• **Action item**: With the pictures left out, print exactly the lines below that run from the one containing "- Time inputs" through the one containing "8192 bytes long".

• **Available data**:

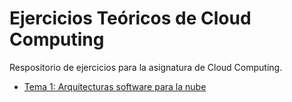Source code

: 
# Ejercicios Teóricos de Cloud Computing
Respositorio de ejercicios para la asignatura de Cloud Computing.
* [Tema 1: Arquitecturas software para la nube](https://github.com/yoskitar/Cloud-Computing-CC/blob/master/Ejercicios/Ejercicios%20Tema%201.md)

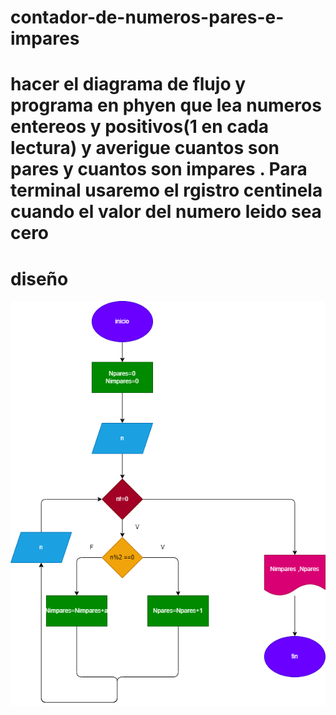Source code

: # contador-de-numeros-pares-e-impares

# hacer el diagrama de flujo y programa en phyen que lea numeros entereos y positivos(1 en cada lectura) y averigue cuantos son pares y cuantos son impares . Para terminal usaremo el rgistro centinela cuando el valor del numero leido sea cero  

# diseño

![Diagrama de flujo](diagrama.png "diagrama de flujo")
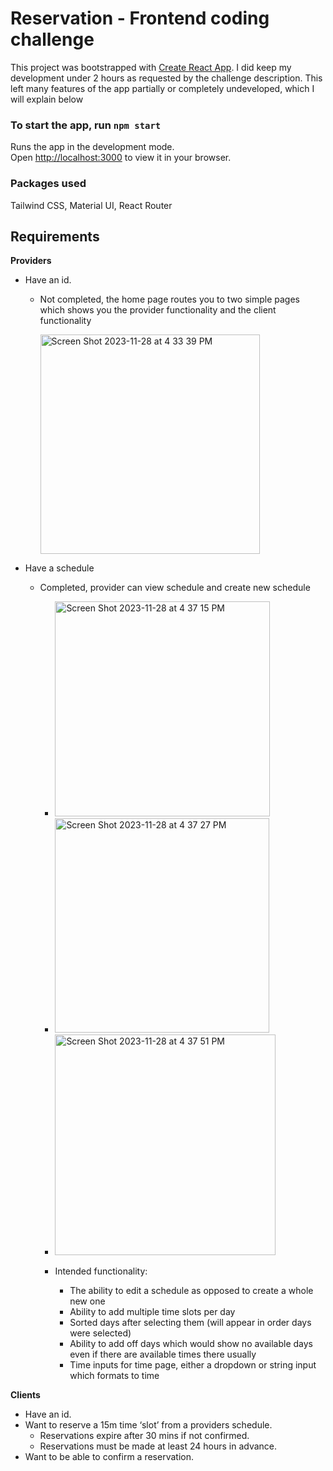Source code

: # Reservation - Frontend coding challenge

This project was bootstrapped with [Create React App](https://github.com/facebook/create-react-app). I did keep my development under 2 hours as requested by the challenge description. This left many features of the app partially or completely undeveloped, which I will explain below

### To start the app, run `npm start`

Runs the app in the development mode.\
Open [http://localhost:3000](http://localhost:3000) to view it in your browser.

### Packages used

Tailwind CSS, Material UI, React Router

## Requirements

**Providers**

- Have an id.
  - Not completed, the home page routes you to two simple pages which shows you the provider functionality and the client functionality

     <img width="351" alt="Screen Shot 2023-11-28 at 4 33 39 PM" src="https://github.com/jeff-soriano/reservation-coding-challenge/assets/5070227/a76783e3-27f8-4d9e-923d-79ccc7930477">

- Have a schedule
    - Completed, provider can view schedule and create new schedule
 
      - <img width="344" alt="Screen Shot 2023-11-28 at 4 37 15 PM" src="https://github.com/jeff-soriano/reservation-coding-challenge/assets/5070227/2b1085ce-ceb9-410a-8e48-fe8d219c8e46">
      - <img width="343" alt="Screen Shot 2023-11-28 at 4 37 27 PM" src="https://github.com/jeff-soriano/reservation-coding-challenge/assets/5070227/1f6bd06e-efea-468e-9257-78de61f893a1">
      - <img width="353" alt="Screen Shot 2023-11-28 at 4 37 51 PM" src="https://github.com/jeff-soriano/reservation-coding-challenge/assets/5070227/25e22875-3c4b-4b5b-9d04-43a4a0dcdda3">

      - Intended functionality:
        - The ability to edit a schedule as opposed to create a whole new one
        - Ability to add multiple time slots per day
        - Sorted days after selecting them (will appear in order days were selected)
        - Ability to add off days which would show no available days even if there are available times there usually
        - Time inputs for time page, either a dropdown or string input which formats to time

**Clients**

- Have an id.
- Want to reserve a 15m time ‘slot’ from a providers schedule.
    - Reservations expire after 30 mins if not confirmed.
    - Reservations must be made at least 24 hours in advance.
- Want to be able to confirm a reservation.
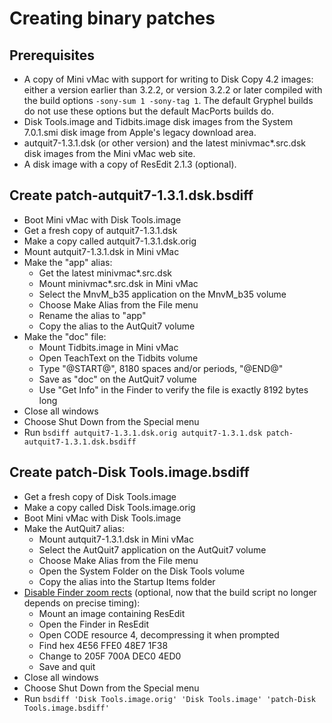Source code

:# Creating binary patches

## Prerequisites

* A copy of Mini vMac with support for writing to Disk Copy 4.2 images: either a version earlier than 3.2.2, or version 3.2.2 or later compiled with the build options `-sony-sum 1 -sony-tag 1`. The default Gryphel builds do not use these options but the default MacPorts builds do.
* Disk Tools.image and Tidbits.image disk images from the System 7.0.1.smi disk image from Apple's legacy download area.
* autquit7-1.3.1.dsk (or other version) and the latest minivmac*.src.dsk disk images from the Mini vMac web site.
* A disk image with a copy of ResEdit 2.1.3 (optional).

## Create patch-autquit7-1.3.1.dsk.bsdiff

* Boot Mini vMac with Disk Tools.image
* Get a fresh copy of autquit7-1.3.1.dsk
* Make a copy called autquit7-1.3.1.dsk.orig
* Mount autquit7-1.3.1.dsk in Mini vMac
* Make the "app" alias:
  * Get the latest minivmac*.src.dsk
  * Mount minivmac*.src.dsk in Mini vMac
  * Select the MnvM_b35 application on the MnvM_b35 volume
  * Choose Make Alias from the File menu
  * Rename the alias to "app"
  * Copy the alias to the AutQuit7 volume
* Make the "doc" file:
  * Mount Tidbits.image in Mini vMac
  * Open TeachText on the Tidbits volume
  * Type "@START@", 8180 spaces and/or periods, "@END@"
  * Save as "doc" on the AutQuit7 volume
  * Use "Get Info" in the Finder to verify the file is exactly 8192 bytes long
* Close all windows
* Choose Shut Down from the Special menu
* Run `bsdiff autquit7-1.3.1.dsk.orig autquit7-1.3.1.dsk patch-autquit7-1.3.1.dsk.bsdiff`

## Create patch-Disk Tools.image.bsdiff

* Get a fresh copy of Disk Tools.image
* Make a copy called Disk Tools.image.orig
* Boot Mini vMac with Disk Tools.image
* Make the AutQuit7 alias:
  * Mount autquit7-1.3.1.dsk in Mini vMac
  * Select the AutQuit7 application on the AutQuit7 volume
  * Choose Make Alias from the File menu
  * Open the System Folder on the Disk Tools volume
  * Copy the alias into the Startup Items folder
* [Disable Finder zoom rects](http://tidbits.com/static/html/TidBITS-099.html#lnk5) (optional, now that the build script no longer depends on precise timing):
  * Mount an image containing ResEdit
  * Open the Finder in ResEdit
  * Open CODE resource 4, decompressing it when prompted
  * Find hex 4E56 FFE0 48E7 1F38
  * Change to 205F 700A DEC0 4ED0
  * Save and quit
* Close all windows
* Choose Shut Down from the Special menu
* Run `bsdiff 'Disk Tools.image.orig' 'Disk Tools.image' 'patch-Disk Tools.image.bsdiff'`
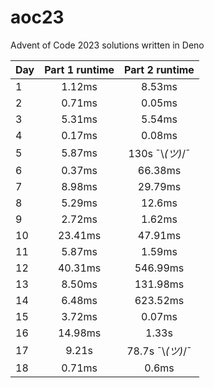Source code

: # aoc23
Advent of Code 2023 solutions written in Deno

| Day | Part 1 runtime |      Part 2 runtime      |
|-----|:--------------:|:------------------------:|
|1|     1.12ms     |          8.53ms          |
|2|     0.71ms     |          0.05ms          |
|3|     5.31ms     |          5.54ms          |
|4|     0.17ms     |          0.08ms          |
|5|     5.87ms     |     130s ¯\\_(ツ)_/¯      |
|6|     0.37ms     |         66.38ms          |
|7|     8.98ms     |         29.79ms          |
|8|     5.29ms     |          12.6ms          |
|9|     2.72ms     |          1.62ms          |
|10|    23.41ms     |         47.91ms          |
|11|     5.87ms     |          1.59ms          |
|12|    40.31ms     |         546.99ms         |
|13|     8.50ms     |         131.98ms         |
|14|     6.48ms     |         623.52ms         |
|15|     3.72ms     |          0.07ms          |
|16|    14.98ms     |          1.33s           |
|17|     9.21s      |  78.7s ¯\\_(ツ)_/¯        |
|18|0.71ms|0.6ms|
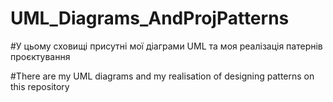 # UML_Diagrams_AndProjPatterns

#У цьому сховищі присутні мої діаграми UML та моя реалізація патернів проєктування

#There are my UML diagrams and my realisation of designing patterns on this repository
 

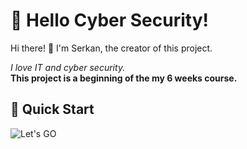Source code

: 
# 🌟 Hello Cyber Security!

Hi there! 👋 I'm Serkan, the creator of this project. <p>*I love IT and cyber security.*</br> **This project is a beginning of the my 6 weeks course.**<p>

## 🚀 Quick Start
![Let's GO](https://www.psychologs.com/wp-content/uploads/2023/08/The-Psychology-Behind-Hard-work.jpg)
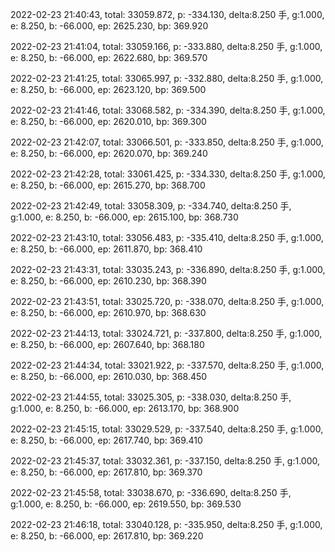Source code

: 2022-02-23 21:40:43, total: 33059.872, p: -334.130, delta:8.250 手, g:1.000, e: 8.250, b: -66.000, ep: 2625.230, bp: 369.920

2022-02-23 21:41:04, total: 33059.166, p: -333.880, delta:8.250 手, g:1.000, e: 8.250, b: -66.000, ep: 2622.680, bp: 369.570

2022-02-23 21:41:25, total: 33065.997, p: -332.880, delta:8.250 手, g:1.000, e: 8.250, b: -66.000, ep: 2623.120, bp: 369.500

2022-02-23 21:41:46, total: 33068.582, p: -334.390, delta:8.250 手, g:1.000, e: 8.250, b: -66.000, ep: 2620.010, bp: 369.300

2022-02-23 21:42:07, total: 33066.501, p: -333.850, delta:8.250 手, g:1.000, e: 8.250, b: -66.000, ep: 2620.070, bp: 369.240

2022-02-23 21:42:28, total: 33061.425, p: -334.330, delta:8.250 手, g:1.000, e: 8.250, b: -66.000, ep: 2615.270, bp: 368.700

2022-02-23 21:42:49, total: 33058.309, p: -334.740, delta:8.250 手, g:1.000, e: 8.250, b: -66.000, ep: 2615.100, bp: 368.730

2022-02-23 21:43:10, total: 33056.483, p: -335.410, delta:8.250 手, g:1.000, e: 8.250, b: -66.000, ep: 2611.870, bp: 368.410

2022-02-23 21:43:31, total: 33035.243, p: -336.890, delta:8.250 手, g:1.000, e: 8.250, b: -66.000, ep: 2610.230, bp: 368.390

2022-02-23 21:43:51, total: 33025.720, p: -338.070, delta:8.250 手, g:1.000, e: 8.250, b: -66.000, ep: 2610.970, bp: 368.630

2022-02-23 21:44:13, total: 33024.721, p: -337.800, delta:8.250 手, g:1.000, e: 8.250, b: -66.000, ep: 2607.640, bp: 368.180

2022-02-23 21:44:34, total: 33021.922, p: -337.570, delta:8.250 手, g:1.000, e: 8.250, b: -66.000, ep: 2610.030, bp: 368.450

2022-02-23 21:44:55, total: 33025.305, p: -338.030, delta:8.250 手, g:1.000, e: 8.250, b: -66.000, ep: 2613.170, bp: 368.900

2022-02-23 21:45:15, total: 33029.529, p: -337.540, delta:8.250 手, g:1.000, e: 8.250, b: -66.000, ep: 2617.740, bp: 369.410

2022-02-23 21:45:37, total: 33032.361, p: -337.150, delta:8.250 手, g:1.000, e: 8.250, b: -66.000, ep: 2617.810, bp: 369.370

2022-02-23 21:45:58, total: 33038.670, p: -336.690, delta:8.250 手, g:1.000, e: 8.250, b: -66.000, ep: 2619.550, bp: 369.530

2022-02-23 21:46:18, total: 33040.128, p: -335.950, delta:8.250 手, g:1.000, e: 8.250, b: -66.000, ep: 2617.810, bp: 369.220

• **Answer box**:
        - Time inputs for time page, either a dropdown or string input which formats to time

**Clients**

- Have an id.
- Want to reserve a 15m time ‘slot’ from a providers schedule.
    - Reservations expire after 30 mins if not confirmed.
    - Reservations must be made at least 24 hours in advance.
- Want to be able to confirm a reservation.
Source code

:# Creating binary patches

## Prerequisites

* A copy of Mini vMac with support for writing to Disk Copy 4.2 images: either a version earlier than 3.2.2, or version 3.2.2 or later compiled with the build options `-sony-sum 1 -sony-tag 1`. The default Gryphel builds do not use these options but the default MacPorts builds do.
* Disk Tools.image and Tidbits.image disk images from the System 7.0.1.smi disk image from Apple's legacy download area.
* autquit7-1.3.1.dsk (or other version) and the latest minivmac*.src.dsk disk images from the Mini vMac web site.
* A disk image with a copy of ResEdit 2.1.3 (optional).

## Create patch-autquit7-1.3.1.dsk.bsdiff

* Boot Mini vMac with Disk Tools.image
* Get a fresh copy of autquit7-1.3.1.dsk
* Make a copy called autquit7-1.3.1.dsk.orig
* Mount autquit7-1.3.1.dsk in Mini vMac
* Make the "app" alias:
  * Get the latest minivmac*.src.dsk
  * Mount minivmac*.src.dsk in Mini vMac
  * Select the MnvM_b35 application on the MnvM_b35 volume
  * Choose Make Alias from the File menu
  * Rename the alias to "app"
  * Copy the alias to the AutQuit7 volume
* Make the "doc" file:
  * Mount Tidbits.image in Mini vMac
  * Open TeachText on the Tidbits volume
  * Type "@START@", 8180 spaces and/or periods, "@END@"
  * Save as "doc" on the AutQuit7 volume
  * Use "Get Info" in the Finder to verify the file is exactly 8192 bytes long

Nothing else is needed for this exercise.